'''
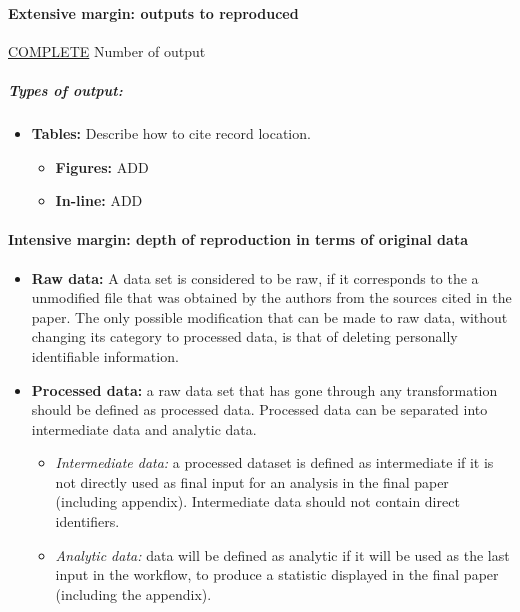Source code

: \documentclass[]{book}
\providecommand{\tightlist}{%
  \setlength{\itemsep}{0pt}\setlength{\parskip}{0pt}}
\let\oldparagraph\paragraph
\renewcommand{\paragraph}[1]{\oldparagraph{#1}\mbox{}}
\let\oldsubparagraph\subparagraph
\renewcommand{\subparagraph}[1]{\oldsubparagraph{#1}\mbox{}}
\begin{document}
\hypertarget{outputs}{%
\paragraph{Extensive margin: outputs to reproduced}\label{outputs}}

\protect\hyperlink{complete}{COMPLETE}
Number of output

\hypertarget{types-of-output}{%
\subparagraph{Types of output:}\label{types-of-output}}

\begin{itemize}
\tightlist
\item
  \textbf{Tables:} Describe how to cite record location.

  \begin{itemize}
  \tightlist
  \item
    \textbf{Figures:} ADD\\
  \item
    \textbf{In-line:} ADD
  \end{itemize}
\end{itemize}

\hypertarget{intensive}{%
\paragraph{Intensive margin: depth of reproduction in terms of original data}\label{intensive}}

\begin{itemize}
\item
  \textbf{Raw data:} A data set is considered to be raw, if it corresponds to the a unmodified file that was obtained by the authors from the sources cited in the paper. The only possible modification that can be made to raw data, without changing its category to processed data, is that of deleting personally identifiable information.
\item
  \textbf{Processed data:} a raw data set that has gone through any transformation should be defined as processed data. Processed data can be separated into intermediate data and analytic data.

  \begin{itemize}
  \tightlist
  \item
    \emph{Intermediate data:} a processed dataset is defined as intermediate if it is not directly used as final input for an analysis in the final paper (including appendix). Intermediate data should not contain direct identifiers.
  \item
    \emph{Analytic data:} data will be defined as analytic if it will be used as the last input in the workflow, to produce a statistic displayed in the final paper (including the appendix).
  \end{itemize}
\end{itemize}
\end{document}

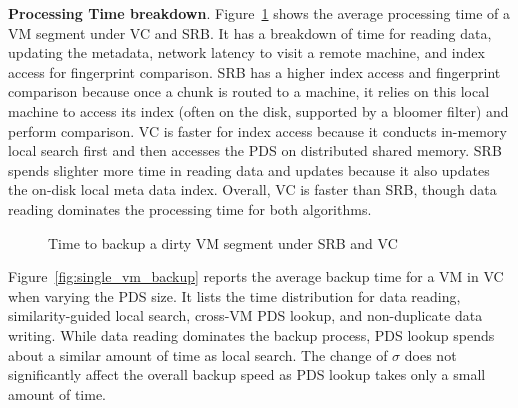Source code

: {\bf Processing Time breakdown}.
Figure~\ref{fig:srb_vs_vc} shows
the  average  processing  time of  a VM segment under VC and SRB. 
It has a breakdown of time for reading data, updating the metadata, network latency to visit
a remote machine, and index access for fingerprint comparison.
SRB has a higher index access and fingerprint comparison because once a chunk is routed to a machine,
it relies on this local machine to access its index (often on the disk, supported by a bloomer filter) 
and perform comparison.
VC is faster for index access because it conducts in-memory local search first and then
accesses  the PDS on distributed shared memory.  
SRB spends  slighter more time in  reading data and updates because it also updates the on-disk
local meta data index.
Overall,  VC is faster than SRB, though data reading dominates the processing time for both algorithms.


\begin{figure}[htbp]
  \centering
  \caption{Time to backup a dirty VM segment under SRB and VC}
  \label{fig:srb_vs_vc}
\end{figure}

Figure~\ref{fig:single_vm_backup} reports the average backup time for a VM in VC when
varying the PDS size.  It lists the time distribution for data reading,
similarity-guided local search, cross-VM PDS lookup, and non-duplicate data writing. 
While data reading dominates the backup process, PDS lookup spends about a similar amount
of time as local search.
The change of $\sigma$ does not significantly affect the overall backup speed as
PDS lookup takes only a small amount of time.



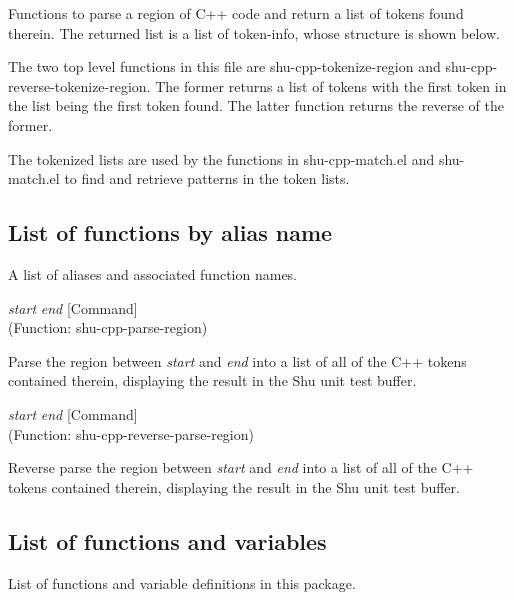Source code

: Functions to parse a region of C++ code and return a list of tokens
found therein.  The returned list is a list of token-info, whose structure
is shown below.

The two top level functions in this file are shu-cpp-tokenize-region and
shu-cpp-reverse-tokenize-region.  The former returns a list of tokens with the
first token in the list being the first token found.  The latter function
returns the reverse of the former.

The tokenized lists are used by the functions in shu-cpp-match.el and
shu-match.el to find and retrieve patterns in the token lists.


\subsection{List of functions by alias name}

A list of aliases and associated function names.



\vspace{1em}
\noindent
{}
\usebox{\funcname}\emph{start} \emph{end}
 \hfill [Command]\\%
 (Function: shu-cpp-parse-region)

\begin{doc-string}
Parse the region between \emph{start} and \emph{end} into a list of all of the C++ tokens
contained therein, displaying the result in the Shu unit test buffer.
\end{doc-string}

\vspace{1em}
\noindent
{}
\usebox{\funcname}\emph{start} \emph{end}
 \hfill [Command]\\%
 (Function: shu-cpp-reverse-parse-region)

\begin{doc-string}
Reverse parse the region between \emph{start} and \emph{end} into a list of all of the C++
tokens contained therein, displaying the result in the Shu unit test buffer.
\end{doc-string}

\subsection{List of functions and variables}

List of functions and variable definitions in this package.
'''
'''
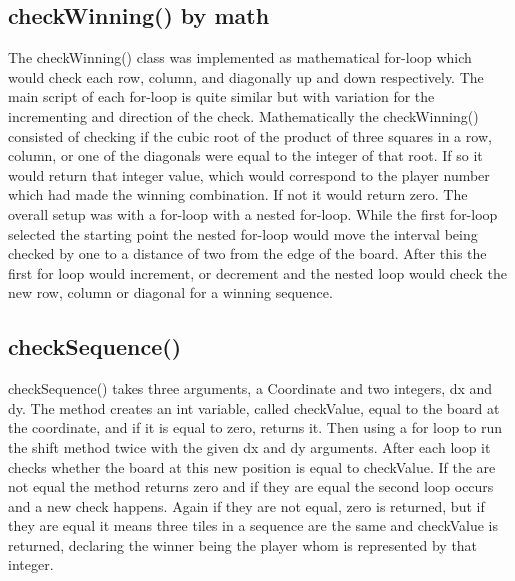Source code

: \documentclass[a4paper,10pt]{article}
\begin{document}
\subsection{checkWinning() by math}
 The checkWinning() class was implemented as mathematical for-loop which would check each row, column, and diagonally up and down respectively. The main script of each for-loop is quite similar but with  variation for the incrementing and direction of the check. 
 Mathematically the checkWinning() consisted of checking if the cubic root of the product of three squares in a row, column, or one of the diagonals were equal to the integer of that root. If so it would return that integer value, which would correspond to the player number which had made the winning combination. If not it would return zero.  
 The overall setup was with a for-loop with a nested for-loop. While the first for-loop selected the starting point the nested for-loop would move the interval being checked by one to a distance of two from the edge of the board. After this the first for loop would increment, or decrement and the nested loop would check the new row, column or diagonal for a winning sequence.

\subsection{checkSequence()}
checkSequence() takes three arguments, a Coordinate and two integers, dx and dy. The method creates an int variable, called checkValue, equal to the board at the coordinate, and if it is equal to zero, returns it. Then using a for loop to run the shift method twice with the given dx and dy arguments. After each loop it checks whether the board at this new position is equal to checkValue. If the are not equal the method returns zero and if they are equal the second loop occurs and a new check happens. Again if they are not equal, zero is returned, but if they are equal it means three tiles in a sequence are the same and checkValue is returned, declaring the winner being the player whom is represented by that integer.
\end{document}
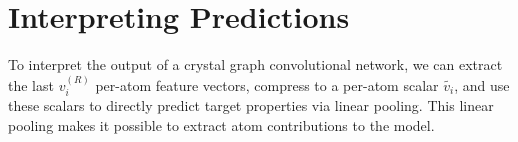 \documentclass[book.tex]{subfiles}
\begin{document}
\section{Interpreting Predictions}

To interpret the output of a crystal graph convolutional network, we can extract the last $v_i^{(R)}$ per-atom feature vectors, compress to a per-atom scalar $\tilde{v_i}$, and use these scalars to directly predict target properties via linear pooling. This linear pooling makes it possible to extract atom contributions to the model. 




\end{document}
'''
In the records above, find every line with the word "oldsubparagraph" and copy it.

\let\oldsubparagraph\subparagraph
\renewcommand{\subparagraph}[1]{\oldsubparagraph{#1}\mbox{}}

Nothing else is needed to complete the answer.